#### WHAT YOU NEED TO DO
Your reply should hold every record exactly as given, with no pictures in it.

#### GIVEN RECORDS

-=-=-=-=-

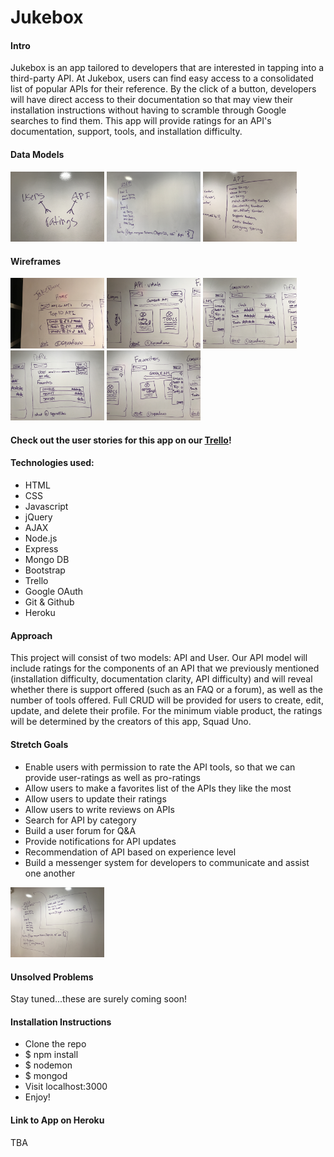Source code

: # Jukebox

#### Intro
Jukebox is an app tailored to developers that are interested in tapping into a third-party API. At Jukebox, users can find easy access to a consolidated list of popular APIs for their reference. By the click of a button, developers will have direct access to their documentation so that may view their installation instructions without having to scramble through Google searches to find them. This app will provide ratings for an API's documentation, support, tools, and installation difficulty. 

#### Data Models
<img src="./project assets/Photo Mar 16, 7 45 12 PM.jpg" style="width: 150px;">
<img src="./project assets/Photo Mar 16, 6 28 00 PM.jpg" style="width: 150px;">
<img src="./project assets/Photo Mar 16, 7 44 57 PM.jpg" style="width: 150px;">



#### Wireframes
<img src="./project assets/Image uploaded from iOS.jpg" style="width: 150px;">
<img src="./project assets/Image uploaded from iOS (1).jpg" style="width: 150px;">
<img src="./project assets/Image uploaded from iOS (2).jpg" style="width: 150px;">
<img src="./project assets/Image uploaded from iOS (3).jpg" style="width: 150px;">
<img src="./project assets/Image uploaded from iOS (4).jpg" style="width: 150px;">

#### Check out the user stories for this app on our [Trello](https://trello.com/b/LXTSH04c/wdi-sm-43-project-3)!
#### Technologies used:
+ HTML
+ CSS
+ Javascript
+ jQuery
+ AJAX
+ Node.js
+ Express
+ Mongo DB
+ Bootstrap
+ Trello
+ Google OAuth
+ Git & Github
+ Heroku

#### Approach 
This project will consist of two models: API and User. Our API model will include ratings for the components of an API that we previously mentioned (installation difficulty, documentation clarity, API difficulty) and will reveal whether there is support offered (such as an FAQ or a forum), as well as the number of tools offered. Full CRUD will be provided for users to create, edit, update, and delete their profile. For the minimum viable product, the ratings will be determined by the creators of this app, Squad Uno.

#### Stretch Goals
- Enable users with permission to rate the API tools, so that we can provide user-ratings as well as pro-ratings
- Allow users to make a favorites list of the APIs they like the most 
- Allow users to update their ratings
- Allow users to write reviews on APIs
- Search for API by category
- Build a user forum for Q&A
- Provide notifications for API updates
- Recommendation of API based on experience level
- Build a messenger system for developers to communicate and assist one another

<img src="./project assets/Photo Mar 16, 7 50 04 PM.jpg" style="width: 150px;">

#### Unsolved Problems
Stay tuned...these are surely coming soon!

#### Installation Instructions
- Clone the repo
- $ npm install
- $ nodemon
- $ mongod
- Visit localhost:3000
- Enjoy!

#### Link to App on Heroku
TBA
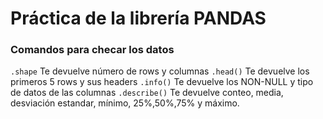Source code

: # Práctica de la librería PANDAS

### Comandos para checar los datos

`.shape` Te devuelve número de rows y columnas
`.head()` Te devuelve los primeros 5 rows y sus headers
`.info()` Te devuelve los NON-NULL y tipo de datos de las columnas
`.describe()` Te devuelve conteo, media, desviación estandar, mínimo, 25%,50%,75% y máximo.
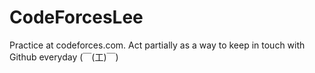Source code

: CodeForcesLee
=============

Practice at codeforces.com. Act partially as a way to keep in touch with Github everyday (￣(工)￣)
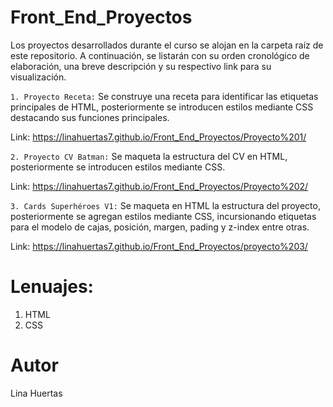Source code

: # Front_End_Proyectos

Los proyectos desarrollados durante el curso se alojan en la carpeta raíz de este repositorio. A continuación, se listarán con su orden cronológico de elaboración, una breve descripción y su respectivo link para su visualización.

`1. Proyecto Receta:` Se construye una receta   para identificar las etiquetas principales de HTML, posteriormente se introducen estilos mediante CSS destacando sus funciones principales.

   Link: https://linahuertas7.github.io/Front_End_Proyectos/Proyecto%201/


`2. Proyecto CV Batman:` Se maqueta la estructura del CV en HTML, posteriormente se introducen estilos mediante CSS.
  
   Link: https://linahuertas7.github.io/Front_End_Proyectos/Proyecto%202/

`3. Cards Superhéroes V1:` Se maqueta en HTML la estructura del proyecto, posteriormente se agregan estilos mediante CSS, incursionando etiquetas para el modelo de cajas, posición, margen, pading y z-index entre otras.

   Link: https://linahuertas7.github.io/Front_End_Proyectos/proyecto%203/



# Lenuajes:
1. HTML
2. CSS

# Autor
Lina Huertas

  
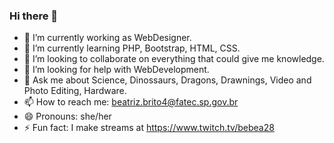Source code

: ### Hi there 👋


- 🔭 I’m currently working as WebDesigner.
- 🌱 I’m currently learning PHP, Bootstrap, HTML, CSS.
- 👯 I’m looking to collaborate on everything that could give me knowledge.
- 🤔 I’m looking for help with WebDevelopment.
- 💬 Ask me about Science, Dinossaurs, Dragons, Drawnings, Video and Photo Editing, Hardware.
- 📫 How to reach me: beatriz.brito4@fatec.sp.gov.br
- 😄 Pronouns: she/her
- ⚡ Fun fact: I make streams at https://www.twitch.tv/bebea28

-=-=-=-=-

#### PROBLEM SOLUTION
Source code

: # Jukebox

#### Intro
Jukebox is an app tailored to developers that are interested in tapping into a third-party API. At Jukebox, users can find easy access to a consolidated list of popular APIs for their reference. By the click of a button, developers will have direct access to their documentation so that may view their installation instructions without having to scramble through Google searches to find them. This app will provide ratings for an API's documentation, support, tools, and installation difficulty. 

#### Data Models
<img src="./project assets/Photo Mar 16, 7 45 12 PM.jpg" style="width: 150px;">
<img src="./project assets/Photo Mar 16, 6 28 00 PM.jpg" style="width: 150px;">
<img src="./project assets/Photo Mar 16, 7 44 57 PM.jpg" style="width: 150px;">



#### Wireframes
<img src="./project assets/Image uploaded from iOS.jpg" style="width: 150px;">
<img src="./project assets/Image uploaded from iOS (1).jpg" style="width: 150px;">
<img src="./project assets/Image uploaded from iOS (2).jpg" style="width: 150px;">
<img src="./project assets/Image uploaded from iOS (3).jpg" style="width: 150px;">
<img src="./project assets/Image uploaded from iOS (4).jpg" style="width: 150px;">

#### Check out the user stories for this app on our [Trello](https://trello.com/b/LXTSH04c/wdi-sm-43-project-3)!
#### Technologies used:
+ HTML
+ CSS
+ Javascript
+ jQuery
+ AJAX
+ Node.js
+ Express
+ Mongo DB
+ Bootstrap
+ Trello
+ Google OAuth
+ Git & Github
+ Heroku

#### Approach 
This project will consist of two models: API and User. Our API model will include ratings for the components of an API that we previously mentioned (installation difficulty, documentation clarity, API difficulty) and will reveal whether there is support offered (such as an FAQ or a forum), as well as the number of tools offered. Full CRUD will be provided for users to create, edit, update, and delete their profile. For the minimum viable product, the ratings will be determined by the creators of this app, Squad Uno.

#### Stretch Goals
- Enable users with permission to rate the API tools, so that we can provide user-ratings as well as pro-ratings
- Allow users to make a favorites list of the APIs they like the most 
- Allow users to update their ratings
- Allow users to write reviews on APIs
- Search for API by category
- Build a user forum for Q&A
- Provide notifications for API updates
- Recommendation of API based on experience level
- Build a messenger system for developers to communicate and assist one another

<img src="./project assets/Photo Mar 16, 7 50 04 PM.jpg" style="width: 150px;">

#### Unsolved Problems
Stay tuned...these are surely coming soon!

#### Installation Instructions
- Clone the repo
- $ npm install
- $ nodemon
- $ mongod
- Visit localhost:3000
- Enjoy!

#### Link to App on Heroku
TBA
Source code

: # Práctica de la librería PANDAS

### Comandos para checar los datos

`.shape` Te devuelve número de rows y columnas
`.head()` Te devuelve los primeros 5 rows y sus headers
`.info()` Te devuelve los NON-NULL y tipo de datos de las columnas
`.describe()` Te devuelve conteo, media, desviación estandar, mínimo, 25%,50%,75% y máximo.
Source code

: CodeForcesLee
=============

Practice at codeforces.com. Act partially as a way to keep in touch with Github everyday (￣(工)￣)
Source code

: # Front_End_Proyectos

Los proyectos desarrollados durante el curso se alojan en la carpeta raíz de este repositorio. A continuación, se listarán con su orden cronológico de elaboración, una breve descripción y su respectivo link para su visualización.

`1. Proyecto Receta:` Se construye una receta   para identificar las etiquetas principales de HTML, posteriormente se introducen estilos mediante CSS destacando sus funciones principales.

   Link: https://linahuertas7.github.io/Front_End_Proyectos/Proyecto%201/


`2. Proyecto CV Batman:` Se maqueta la estructura del CV en HTML, posteriormente se introducen estilos mediante CSS.
  
   Link: https://linahuertas7.github.io/Front_End_Proyectos/Proyecto%202/

`3. Cards Superhéroes V1:` Se maqueta en HTML la estructura del proyecto, posteriormente se agregan estilos mediante CSS, incursionando etiquetas para el modelo de cajas, posición, margen, pading y z-index entre otras.

   Link: https://linahuertas7.github.io/Front_End_Proyectos/proyecto%203/



# Lenuajes:
1. HTML
2. CSS

# Autor
Lina Huertas

  
Source code

: ### Hi there 👋


- 🔭 I’m currently working as WebDesigner.
- 🌱 I’m currently learning PHP, Bootstrap, HTML, CSS.
- 👯 I’m looking to collaborate on everything that could give me knowledge.
- 🤔 I’m looking for help with WebDevelopment.
- 💬 Ask me about Science, Dinossaurs, Dragons, Drawnings, Video and Photo Editing, Hardware.
- 📫 How to reach me: beatriz.brito4@fatec.sp.gov.br
- 😄 Pronouns: she/her
- ⚡ Fun fact: I make streams at https://www.twitch.tv/bebea28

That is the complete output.